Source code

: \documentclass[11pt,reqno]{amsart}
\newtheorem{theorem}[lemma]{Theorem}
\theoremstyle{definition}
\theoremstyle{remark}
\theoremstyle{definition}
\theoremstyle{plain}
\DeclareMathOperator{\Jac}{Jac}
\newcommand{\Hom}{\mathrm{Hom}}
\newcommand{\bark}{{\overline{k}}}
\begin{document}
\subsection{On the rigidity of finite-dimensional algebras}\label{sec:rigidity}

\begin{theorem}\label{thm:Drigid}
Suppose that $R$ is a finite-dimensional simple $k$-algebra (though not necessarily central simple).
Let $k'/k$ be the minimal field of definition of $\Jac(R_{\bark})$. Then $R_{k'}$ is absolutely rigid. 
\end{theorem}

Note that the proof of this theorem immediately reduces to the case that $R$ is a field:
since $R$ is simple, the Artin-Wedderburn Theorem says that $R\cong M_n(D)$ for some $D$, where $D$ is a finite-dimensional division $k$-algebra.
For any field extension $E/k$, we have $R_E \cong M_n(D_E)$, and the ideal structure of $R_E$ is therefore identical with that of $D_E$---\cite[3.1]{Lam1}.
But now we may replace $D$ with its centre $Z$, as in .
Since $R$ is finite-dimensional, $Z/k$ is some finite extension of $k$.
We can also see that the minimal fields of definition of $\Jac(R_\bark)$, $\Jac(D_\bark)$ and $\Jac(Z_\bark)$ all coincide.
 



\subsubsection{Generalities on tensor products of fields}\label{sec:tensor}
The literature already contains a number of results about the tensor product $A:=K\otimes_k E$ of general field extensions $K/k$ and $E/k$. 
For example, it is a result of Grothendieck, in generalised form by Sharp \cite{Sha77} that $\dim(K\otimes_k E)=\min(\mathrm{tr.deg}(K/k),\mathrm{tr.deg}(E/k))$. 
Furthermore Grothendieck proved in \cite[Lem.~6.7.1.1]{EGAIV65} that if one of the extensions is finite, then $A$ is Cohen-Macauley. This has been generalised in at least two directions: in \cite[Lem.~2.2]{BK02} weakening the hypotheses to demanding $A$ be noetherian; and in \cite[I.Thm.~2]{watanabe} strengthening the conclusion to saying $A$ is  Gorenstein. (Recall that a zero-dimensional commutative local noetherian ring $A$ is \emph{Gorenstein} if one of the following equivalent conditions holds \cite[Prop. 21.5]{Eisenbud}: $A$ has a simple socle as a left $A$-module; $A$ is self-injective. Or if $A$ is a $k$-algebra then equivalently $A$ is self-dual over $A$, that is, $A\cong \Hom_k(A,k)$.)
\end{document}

» **WHAT IS BEING ASKED**: Check each line of the records for the word "mathrm" and extract those that contain it.

» **ANSWER TO THIS EXERCISE**:
\newcommand{\Hom}{\mathrm{Hom}}
For example, it is a result of Grothendieck, in generalised form by Sharp \cite{Sha77} that $\dim(K\otimes_k E)=\min(\mathrm{tr.deg}(K/k),\mathrm{tr.deg}(E/k))$. 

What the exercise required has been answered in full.